Сейчас им приходилось буквально месить ногами гниль, которая сплошь покрывала землю.
— Самое страшное, что мне пришлось в эту войну увидеть, связано с охранниками, которые стерегли арестованных хорватов. Этим хорватам они как бы по секрету рассказали, что вскоре будет производиться обмен пленными и что к этому обмену нужно правильно подготовиться. И что половину пленных сербы обменяют, а половину расстреляют, потому что хорватская сторона якобы предложила для обмена строго ограниченное число пленных сербов, значительно меньшее, чем было захваченных хорватов. И охранники сказали, что они не собираются ломать себе голову над тем, кого обменять, а кого расстрелять, и это должны сделать сами пленные! Эх, Петрицкий, хорошо, что не пришлось тебе увидеть этот ужасный конкурс, эту страшную селекцию! Ты бы посмотрел на эту борьбу не на жизнь, а на смерть, борьбу руками и ногами, ногтями и зубами, когда пленные «доказывали» друг другу и самим себе необходимость сохранения собственной жизни и оправданность чужой смерти! В этой камере смертный приговор выносил отец сыну и сын матери, жена мужу и сестра брату… это убийство человеческого в их душах длилось часами, и за эти часы маменькины сынки превращались в извергов, подкаблучники — в деспотов и, наоборот, бой-бабы — в жалобно стенающих и беспомощных женщин, и все это для того, чтобы спасти собственную жизнь.

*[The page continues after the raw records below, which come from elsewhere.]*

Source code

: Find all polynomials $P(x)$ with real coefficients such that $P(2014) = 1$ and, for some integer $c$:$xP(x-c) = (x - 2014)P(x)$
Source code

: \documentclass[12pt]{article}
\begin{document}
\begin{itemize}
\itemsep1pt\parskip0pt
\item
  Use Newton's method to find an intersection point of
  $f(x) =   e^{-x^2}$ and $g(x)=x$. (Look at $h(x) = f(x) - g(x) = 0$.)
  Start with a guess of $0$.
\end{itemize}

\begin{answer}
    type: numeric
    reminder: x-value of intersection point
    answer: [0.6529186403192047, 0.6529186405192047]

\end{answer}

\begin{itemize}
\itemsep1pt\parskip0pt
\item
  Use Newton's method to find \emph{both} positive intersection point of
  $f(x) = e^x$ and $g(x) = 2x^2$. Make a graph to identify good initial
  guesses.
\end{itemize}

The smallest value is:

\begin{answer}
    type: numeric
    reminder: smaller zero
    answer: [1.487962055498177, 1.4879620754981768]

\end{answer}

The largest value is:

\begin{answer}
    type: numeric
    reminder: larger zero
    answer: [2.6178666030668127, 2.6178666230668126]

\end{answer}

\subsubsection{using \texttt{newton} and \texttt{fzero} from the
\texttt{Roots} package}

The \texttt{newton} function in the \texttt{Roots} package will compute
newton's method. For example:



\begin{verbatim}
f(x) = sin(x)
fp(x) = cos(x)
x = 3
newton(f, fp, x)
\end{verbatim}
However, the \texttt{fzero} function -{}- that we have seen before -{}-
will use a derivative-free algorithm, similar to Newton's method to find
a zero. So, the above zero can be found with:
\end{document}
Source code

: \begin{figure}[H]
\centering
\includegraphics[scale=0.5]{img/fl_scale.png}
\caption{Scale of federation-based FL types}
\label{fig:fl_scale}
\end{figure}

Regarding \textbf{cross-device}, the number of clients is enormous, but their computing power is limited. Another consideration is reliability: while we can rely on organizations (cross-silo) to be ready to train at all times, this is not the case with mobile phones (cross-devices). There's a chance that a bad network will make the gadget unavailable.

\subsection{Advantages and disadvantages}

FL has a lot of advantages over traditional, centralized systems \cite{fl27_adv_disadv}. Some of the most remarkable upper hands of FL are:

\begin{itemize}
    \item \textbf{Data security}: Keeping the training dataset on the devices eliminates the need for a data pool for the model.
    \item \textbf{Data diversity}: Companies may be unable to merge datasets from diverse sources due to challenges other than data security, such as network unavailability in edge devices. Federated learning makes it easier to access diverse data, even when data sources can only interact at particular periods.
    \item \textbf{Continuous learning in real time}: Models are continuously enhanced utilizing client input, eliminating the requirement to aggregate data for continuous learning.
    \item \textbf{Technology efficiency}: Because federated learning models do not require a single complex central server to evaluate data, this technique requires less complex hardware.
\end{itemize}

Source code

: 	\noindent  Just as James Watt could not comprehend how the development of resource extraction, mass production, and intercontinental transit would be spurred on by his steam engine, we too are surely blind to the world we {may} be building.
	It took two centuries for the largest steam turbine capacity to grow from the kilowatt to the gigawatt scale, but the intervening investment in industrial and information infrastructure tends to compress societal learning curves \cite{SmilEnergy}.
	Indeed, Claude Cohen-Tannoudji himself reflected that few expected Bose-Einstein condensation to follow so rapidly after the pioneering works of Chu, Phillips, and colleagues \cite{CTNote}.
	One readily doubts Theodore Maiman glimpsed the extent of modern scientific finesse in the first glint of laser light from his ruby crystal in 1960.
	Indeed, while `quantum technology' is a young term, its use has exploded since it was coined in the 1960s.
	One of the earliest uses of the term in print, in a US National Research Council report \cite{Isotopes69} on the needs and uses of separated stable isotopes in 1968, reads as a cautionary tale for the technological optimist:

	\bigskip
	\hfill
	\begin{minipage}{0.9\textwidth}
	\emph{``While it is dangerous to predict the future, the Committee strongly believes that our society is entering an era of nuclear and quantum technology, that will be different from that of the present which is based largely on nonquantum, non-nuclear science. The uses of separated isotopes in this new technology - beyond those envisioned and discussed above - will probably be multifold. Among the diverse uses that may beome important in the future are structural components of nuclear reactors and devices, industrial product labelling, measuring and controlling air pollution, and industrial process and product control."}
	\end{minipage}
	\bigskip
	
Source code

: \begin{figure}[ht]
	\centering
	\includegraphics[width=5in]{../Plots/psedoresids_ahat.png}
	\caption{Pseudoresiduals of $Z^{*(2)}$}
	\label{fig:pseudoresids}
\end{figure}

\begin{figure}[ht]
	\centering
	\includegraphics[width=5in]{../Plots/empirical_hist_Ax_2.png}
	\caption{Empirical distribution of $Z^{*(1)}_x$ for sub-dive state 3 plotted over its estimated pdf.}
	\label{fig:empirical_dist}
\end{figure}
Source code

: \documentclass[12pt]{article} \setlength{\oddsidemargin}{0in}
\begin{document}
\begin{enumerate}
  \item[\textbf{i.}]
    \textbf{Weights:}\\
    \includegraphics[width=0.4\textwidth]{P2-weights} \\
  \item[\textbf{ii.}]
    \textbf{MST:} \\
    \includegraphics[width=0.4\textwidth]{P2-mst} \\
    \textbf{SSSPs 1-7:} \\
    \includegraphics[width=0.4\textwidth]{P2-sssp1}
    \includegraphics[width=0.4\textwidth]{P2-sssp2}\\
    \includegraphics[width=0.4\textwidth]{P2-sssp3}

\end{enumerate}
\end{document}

А потом, когда все было окончательно выяснено и последние из выживших в этой бойне, окровавленные, изуродованные, с вырванными волосами, перестали сопротивляться своим сокамерникам и мучителям, вошли охранники, все это время по ту сторону двери наслаждавшиеся доносившимися из камеры нечеловеческими звуками, и сообщили, что обмен на этот раз сорвался, что хорватские власти затягивают выдачу пленных сербов. («…попытаюсь выбросить его из головы, ведь пока я разговариваю с Петрицким, я о нем почти не думаю… но почему он не захотел остаться с нами?… что он теперь делает? спит? думает? о ком?… «) «Так что, товарищи пленные, обмен откладывается на неопределенное время!» Но ведь это означало, что они собираются снова повторить всю дьявольскую процедуру! Вот ты и скажи мне, товарищ Петрицкий, что же это за война такая? И что у нас общего с «нашими»?